Er galt als eine Art Dinosaurier der Klassik-Szene, als Letzter seiner Art. Kurt Sanderling, der am Samstag, einen Tag vor seinem 99. Geburtstag in Berlin gestorben ist, gehörte zu den großen Männer der alten Dirigentengarde. "Er ist friedlich im Kreise der Familie eingeschlafen", sagte sein Sohn, der ebenfalls Dirigent ist.
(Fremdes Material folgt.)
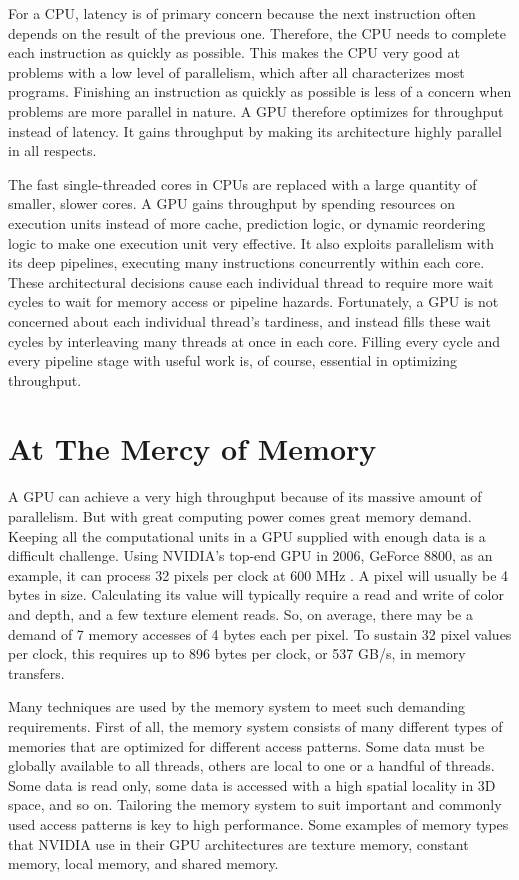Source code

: \documentclass[../main/report.tex]{subfiles}
\begin{document}
For a CPU, latency is of primary concern because the next instruction often depends on the result of the previous one.
Therefore, the CPU needs to complete each instruction as quickly as possible.
This makes the CPU very good at problems with a low level of parallelism, which after all characterizes most programs.
Finishing an instruction as quickly as possible is less of a concern when problems are more parallel in nature.
A GPU therefore optimizes for throughput instead of latency.
It gains throughput by making its architecture highly parallel in all respects.

The fast single-threaded cores in CPUs are replaced with a large quantity of smaller, slower cores.
A GPU gains throughput by spending resources on execution units instead of more cache, prediction logic, or dynamic reordering logic to make one execution unit very effective.
It also exploits parallelism with its deep pipelines, executing many instructions concurrently within each core.
These architectural decisions cause each individual thread to require more wait cycles to wait for memory access or pipeline hazards.
Fortunately, a GPU is not concerned about each individual thread's tardiness, and instead fills these wait cycles by interleaving many threads at once in each core.
Filling every cycle and every pipeline stage with useful work is, of course, essential in optimizing throughput.


\section{At The Mercy of Memory}

A GPU can achieve a very high throughput because of its massive amount of parallelism.
But with great computing power comes great memory demand.
Keeping all the computational units in a GPU supplied with enough data is a difficult challenge.
Using NVIDIA's top-end GPU in 2006, GeForce 8800, as an example, it can process 32 pixels per clock at 600 MHz \cite{gpu_appendix}.
A pixel will usually be 4 bytes in size.
Calculating its value will typically require a read and write of color and depth, and a few texture element reads.
So, on average, there may be a demand of 7 memory accesses of 4 bytes each per pixel.
To sustain 32 pixel values per clock, this requires up to 896 bytes per clock, or 537 GB/s, in memory transfers.

Many techniques are used by the memory system to meet such demanding requirements.
First of all, the memory system consists of many different types of memories that are optimized for different access patterns.
Some data must be globally available to all threads, others are local to one or a handful of threads.
Some data is read only, some data is accessed with a high spatial locality in 3D space, and so on.
Tailoring the memory system to suit important and commonly used access patterns is key to high performance.
Some examples of memory types that NVIDIA use in their GPU architectures are texture memory, constant memory, local memory, and shared memory.
\end{document}
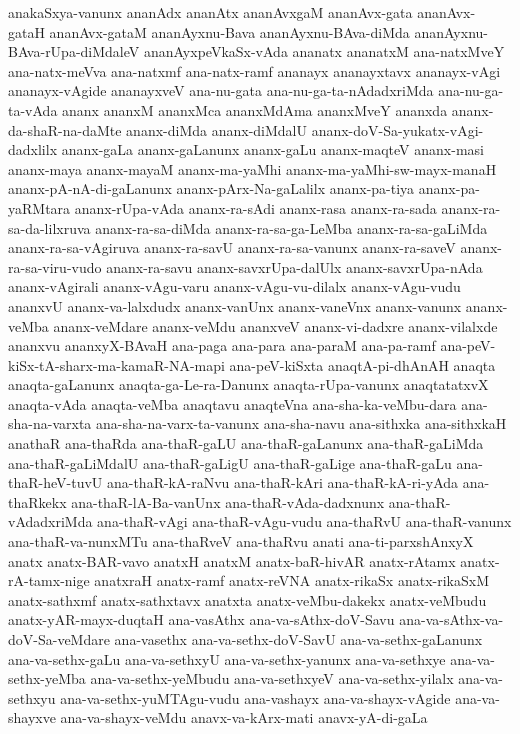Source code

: {anakaSxya-vanunx
ananAdx
ananAtx
ananAvxgaM
ananAvx-gata
ananAvx-gataH
ananAvx-gataM
ananAyxnu-Bava
ananAyxnu-BAva-diMda
ananAyxnu-BAva-rUpa-diMdaleV
ananAyxpeVkaSx-vAda
ananatx
ananatxM
ana-natxMveY
ana-natx-meVva
ana-natxmf
ana-natx-ramf
ananayx
ananayxtavx
ananayx-vAgi
ananayx-vAgide
ananayxveV
ana-nu-gata
ana-nu-ga-ta-nAdadxriMda
ana-nu-ga-ta-vAda
ananx
ananxM
ananxMca
ananxMdAma
ananxMveY
ananxda
ananx-da-shaR-na-daMte
ananx-diMda
ananx-diMdalU
ananx-doV-Sa-yukatx-vAgi-dadxlilx
ananx-gaLa
ananx-gaLanunx
ananx-gaLu
ananx-maqteV
ananx-masi
ananx-maya
ananx-mayaM
ananx-ma-yaMhi
ananx-ma-yaMhi-sw-mayx-manaH
ananx-pA-nA-di-gaLanunx
ananx-pArx-Na-gaLalilx
ananx-pa-tiya
ananx-pa-yaRMtara
ananx-rUpa-vAda
ananx-ra-sAdi
ananx-rasa
ananx-ra-sada
ananx-ra-sa-da-lilxruva
ananx-ra-sa-diMda
ananx-ra-sa-ga-LeMba
ananx-ra-sa-gaLiMda
ananx-ra-sa-vAgiruva
ananx-ra-savU
ananx-ra-sa-vanunx
ananx-ra-saveV
ananx-ra-sa-viru-vudo
ananx-ra-savu
ananx-savxrUpa-dalUlx
ananx-savxrUpa-nAda
ananx-vAgirali
ananx-vAgu-varu
ananx-vAgu-vu-dilalx
ananx-vAgu-vudu
ananxvU
ananx-va-lalxdudx
ananx-vanUnx
ananx-vaneVnx
ananx-vanunx
ananx-veMba
ananx-veMdare
ananx-veMdu
ananxveV
ananx-vi-dadxre
ananx-vilalxde
ananxvu
ananxyX-BAvaH
ana-paga
ana-para
ana-paraM
ana-pa-ramf
ana-peV-kiSx-tA-sharx-ma-kamaR-NA-mapi
ana-peV-kiSxta
anaqtA-pi-dhAnAH
anaqta
anaqta-gaLanunx
anaqta-ga-Le-ra-Danunx
anaqta-rUpa-vanunx
anaqtatatxvX
anaqta-vAda
anaqta-veMba
anaqtavu
anaqteVna
ana-sha-ka-veMbu-dara
ana-sha-na-varxta
ana-sha-na-varx-ta-vanunx
ana-sha-navu
ana-sithxka
ana-sithxkaH
anathaR
ana-thaRda
ana-thaR-gaLU
ana-thaR-gaLanunx
ana-thaR-gaLiMda
ana-thaR-gaLiMdalU
ana-thaR-gaLigU
ana-thaR-gaLige
ana-thaR-gaLu
ana-thaR-heV-tuvU
ana-thaR-kA-raNvu
ana-thaR-kAri
ana-thaR-kA-ri-yAda
ana-thaRkekx
ana-thaR-lA-Ba-vanUnx
ana-thaR-vAda-dadxnunx
ana-thaR-vAdadxriMda
ana-thaR-vAgi
ana-thaR-vAgu-vudu
ana-thaRvU
ana-thaR-vanunx
ana-thaR-va-nunxMTu
ana-thaRveV
ana-thaRvu
anati
ana-ti-parxshAnxyX
anatx
anatx-BAR-vavo
anatxH
anatxM
anatx-baR-hivAR
anatx-rAtamx
anatx-rA-tamx-nige
anatxraH
anatx-ramf
anatx-reVNA
anatx-rikaSx
anatx-rikaSxM
anatx-sathxmf
anatx-sathxtavx
anatxta
anatx-veMbu-dakekx
anatx-veMbudu
anatx-yAR-mayx-duqtaH
ana-vasAthx
ana-va-sAthx-doV-Savu
ana-va-sAthx-va-doV-Sa-veMdare
ana-vasethx
ana-va-sethx-doV-SavU
ana-va-sethx-gaLanunx
ana-va-sethx-gaLu
ana-va-sethxyU
ana-va-sethx-yanunx
ana-va-sethxye
ana-va-sethx-yeMba
ana-va-sethx-yeMbudu
ana-va-sethxyeV
ana-va-sethx-yilalx
ana-va-sethxyu
ana-va-sethx-yuMTAgu-vudu
ana-vashayx
ana-va-shayx-vAgide
ana-va-shayxve
ana-va-shayx-veMdu
anavx-va-kArx-mati
anavx-yA-di-gaLa
}
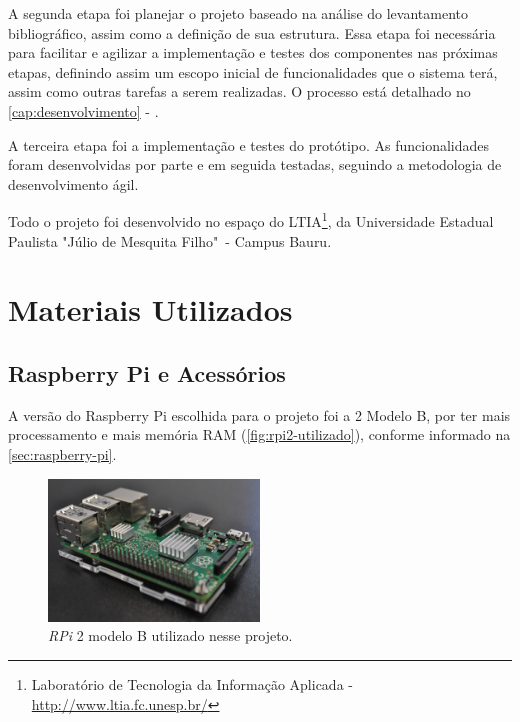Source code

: \documentclass[
		12pt,				%
		openright,			%
		oneside,			%
		a4paper,			%
		chapter=TITLE,		%
		english,			%
		brazil				%
	]{abntex2}
\begin{document}
A segunda etapa foi planejar o projeto baseado na análise do levantamento bibliográfico, assim como a definição de sua estrutura. Essa etapa foi necessária para facilitar e agilizar a implementação e testes dos componentes nas próximas etapas, definindo assim um escopo inicial de funcionalidades que o sistema terá, assim como outras tarefas a serem realizadas. O processo está detalhado no \autoref{cap:desenvolvimento} - .

A terceira etapa foi a implementação e testes do protótipo. As funcionalidades foram desenvolvidas por parte e em seguida testadas, seguindo a metodologia de desenvolvimento ágil.

Todo o projeto foi desenvolvido no espaço do LTIA\footnote{Laboratório de Tecnologia da Informação Aplicada - \url{http://www.ltia.fc.unesp.br/}}, da Universidade Estadual Paulista "Júlio de Mesquita Filho"\ - Campus Bauru.


\section{Materiais Utilizados}\label{sec:materiais-utilizados}

\subsection{Raspberry Pi e Acessórios}\label{sec:rpi-acessorios}

A versão do Raspberry Pi escolhida para o projeto foi a 2 Modelo B, por ter mais processamento e mais memória RAM (\autoref{fig:rpi2-utilizado}), conforme informado na \autoref{sec:raspberry-pi}.

\begin{figure}[htb]
	\caption{\label{fig:rpi2-utilizado}\textit{RPi} 2 modelo B utilizado nesse projeto.}
	\begin{center}
		\includegraphics[width=0.5\textwidth]{img/rpi2.jpg}
	\end{center}
\end{figure}
\end{document}
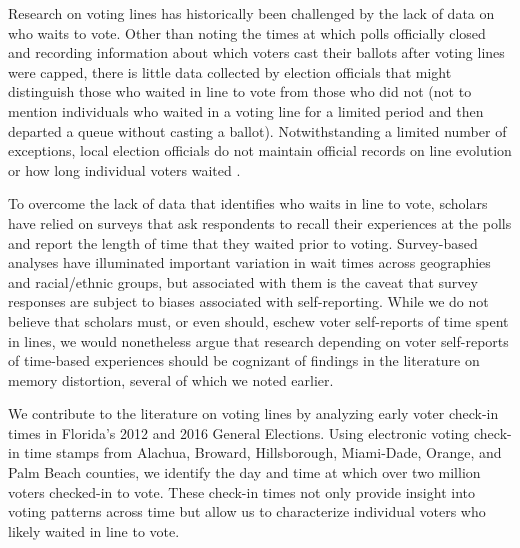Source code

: \documentclass[12pt,titlepage]{article}
\begin{document}
Research on voting lines has historically been challenged by the lack
of data on who waits to vote.  Other than noting the times at which
polls officially closed and recording information about which voters
cast their ballots after voting lines were capped, there is little
data collected by election officials that might distinguish those who
waited in line to vote from those who did not (not to mention
individuals who waited in a voting line for a limited period and then
departed a queue without casting a ballot).  Notwithstanding a limited
number of exceptions, local election officials do not maintain
official records on line evolution or how long individual voters
waited \citep{herron:confidence}.


To overcome the lack of data that identifies who waits in line to
vote, scholars have relied on surveys that ask respondents to recall
their experiences at the polls and report the length of time that they
waited prior to voting.  Survey-based analyses have illuminated
important variation in wait times across geographies and racial/ethnic
groups, but associated with them is the caveat that survey responses
are subject to biases associated with self-reporting.  While we do not
believe that scholars must, or even should, eschew voter self-reports
of time spent in lines, we would nonetheless argue that research
depending on voter self-reports of time-based experiences should be
cognizant of findings in the literature on memory distortion, several
of which we noted earlier.




We contribute to the literature on voting lines by analyzing early
voter check-in times in Florida's 2012 and 2016 General Elections.
Using electronic voting check-in time stamps from Alachua, Broward,
Hillsborough, Miami-Dade, Orange, and Palm Beach counties, we identify
the day and time at which over two million voters checked-in to vote.
These check-in times not only provide insight into voting patterns
across time but allow us to characterize individual voters who likely
waited in line to vote.
\end{document}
Sanderling, der als junger Korrepetitor an der Städtischen Oper Berlin noch Dirigenten wie Leo Blech, Wilhelm Furtwängler, Erich Kleiber und Otto Klemperer in Opernaufführungen und Konzerten erlebt hat, war in den letzten Jahrzehnten seiner immer weiter ausgreifenden Karriere selbst zu einem Dirigenten von einer fast schon legendären musikalischen Bedeutung aufgestiegen.

Sicherlich verströmte er stets eine sympathische Autorität, eine Aura, wie sie heutzutage nur noch ganz wenigen Dirigenten eigen sind. Aber selbst in allerletzter Zeit, bei den von ihm mit geistvollem Elan und großer Altersweisheit geleiteten Konzerten "seines" Berliner Sinfonie-Orchesters, des Deutschen Symphonie-Orchesters, der Philharmoniker oder der Staatskapelle, hatte man nie das Gefühl, dass er sich ein Denkmal setzen wollte. Er griff auch im neunten Lebensjahrzehnt beherzt ins Berliner Musikleben ein und setzte markante Akzente.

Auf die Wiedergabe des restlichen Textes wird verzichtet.